Хуа Цяньгу прикрыла рот рукой, спрятав свой драгоценный язык.
— Но… — настоятель храма Истлевших Чудес внезапно наклонился и, глядя на девочку в половину меньше его ростом, загадочно улыбнулся и тихонько прошептал ей на ухо: — Если мой язык коснется чужого языка, язык этого человека будет под моим контролем в течение времени, за которое сгорает ароматическая палочка.
Хуа Цяньгу почувствовала, как по всему телу побежали мурашки, и сделала два шага назад: «Почему я должна позволить вашему языку касаться моего? Теперь я могу уйти? Мне нужно подняться на гору Мао, чтобы найти учителя».
— Конечно, но ты всегда можешь сюда вернуться! – с долей цинизма бросил настоятель храма Истлевших Чудес, сделав руками приглашающий жест.
Хуа Цяньгу не осмелилась оглянуться на комнату с человеческими языками, висящими повсюду, и быстро выбежала наружу. Она сделала два шага, прежде чем вернулась, вспомнив, что не знает, как отсюда выбраться.

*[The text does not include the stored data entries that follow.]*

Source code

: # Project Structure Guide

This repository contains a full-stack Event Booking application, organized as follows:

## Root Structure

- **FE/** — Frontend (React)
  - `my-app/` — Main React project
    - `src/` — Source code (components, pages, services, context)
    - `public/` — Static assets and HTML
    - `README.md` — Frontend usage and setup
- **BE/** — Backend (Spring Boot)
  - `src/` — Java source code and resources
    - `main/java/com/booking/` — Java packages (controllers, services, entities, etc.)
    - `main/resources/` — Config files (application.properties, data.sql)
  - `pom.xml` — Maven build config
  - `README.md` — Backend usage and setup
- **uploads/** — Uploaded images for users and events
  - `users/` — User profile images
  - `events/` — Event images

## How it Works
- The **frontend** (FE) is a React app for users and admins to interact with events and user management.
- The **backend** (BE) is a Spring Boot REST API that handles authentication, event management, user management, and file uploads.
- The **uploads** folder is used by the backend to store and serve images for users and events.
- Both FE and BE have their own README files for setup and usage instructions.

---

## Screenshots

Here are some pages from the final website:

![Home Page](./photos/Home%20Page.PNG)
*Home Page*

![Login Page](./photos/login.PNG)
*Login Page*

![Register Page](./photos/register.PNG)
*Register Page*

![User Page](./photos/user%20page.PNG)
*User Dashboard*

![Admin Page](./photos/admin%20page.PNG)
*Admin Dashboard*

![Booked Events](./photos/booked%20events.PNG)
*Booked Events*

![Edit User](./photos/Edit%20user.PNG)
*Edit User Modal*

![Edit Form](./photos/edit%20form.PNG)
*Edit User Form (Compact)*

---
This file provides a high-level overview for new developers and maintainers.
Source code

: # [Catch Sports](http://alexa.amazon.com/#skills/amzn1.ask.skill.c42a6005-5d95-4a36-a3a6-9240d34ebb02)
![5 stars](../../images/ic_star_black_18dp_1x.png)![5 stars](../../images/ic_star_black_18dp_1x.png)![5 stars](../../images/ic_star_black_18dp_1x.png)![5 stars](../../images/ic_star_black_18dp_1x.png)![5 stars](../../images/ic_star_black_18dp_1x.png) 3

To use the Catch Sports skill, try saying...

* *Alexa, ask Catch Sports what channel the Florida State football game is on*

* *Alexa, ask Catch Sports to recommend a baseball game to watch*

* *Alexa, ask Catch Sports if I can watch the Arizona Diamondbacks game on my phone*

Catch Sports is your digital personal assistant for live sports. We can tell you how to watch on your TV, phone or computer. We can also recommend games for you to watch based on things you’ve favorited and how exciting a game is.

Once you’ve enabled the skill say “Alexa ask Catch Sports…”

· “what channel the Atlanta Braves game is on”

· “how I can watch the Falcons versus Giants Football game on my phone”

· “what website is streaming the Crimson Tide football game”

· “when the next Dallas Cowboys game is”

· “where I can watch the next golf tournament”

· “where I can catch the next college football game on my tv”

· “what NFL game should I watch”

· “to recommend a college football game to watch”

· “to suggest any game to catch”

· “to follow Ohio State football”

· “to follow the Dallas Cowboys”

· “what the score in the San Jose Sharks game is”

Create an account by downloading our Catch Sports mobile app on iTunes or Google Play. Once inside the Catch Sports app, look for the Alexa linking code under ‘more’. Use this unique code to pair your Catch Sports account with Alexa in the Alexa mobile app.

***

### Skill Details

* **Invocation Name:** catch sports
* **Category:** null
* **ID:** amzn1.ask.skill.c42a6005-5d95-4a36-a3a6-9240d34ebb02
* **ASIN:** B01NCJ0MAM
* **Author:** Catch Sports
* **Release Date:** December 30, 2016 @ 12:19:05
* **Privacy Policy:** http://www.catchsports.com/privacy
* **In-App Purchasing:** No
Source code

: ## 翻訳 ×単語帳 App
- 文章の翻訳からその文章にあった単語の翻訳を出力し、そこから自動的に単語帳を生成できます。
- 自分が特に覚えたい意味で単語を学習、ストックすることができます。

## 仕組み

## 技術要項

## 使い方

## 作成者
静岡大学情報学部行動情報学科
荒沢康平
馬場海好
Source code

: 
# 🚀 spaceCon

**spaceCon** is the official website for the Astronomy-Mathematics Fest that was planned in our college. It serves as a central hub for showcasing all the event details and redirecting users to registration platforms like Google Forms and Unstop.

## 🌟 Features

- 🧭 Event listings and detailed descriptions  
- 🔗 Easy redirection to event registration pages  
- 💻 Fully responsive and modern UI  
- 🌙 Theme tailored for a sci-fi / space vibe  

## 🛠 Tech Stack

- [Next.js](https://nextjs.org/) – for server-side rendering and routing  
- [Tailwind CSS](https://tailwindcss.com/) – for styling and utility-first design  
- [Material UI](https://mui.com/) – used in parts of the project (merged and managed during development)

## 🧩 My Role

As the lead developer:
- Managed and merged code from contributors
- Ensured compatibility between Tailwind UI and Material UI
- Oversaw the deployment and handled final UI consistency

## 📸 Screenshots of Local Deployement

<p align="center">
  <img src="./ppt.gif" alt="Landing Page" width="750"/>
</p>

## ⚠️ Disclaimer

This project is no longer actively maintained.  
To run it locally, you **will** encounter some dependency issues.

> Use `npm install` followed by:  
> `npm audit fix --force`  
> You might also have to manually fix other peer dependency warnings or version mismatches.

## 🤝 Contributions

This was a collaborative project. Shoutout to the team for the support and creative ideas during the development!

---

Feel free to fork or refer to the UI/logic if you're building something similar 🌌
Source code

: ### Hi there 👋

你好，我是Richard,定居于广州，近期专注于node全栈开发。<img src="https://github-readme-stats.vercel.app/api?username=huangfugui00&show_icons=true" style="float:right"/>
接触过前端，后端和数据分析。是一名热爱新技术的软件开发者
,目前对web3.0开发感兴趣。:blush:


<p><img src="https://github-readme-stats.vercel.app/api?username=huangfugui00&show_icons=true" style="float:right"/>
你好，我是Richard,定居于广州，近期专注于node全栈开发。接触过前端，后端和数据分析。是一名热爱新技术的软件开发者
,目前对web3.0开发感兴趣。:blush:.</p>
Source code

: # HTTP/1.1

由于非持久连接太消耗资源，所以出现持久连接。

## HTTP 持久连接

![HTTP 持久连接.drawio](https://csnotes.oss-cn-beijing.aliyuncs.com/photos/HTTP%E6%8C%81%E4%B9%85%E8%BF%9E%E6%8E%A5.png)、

— Прощу прощения, но как мне найти дорогу назад?
— Всегда сворачивай налево, и через несколько развилок наткнешься на выход.
— Ох, спасибо.
— Хорошо, я неохотно приму это «спасибо» в качестве платы за то, что ты спросила дорогу.
Хуа Цяньгу потеряла дар речи. Ну что за расчетливый человек!
Настоятель храма Истлевших Чудес стоял у перил, наблюдая, как исчезает маленькая детская фигурка. Он достал редиску и откусил от нее. Действительно очень сладкая!
Рука, державшая редиску, была тонкой и белой, как нефрит.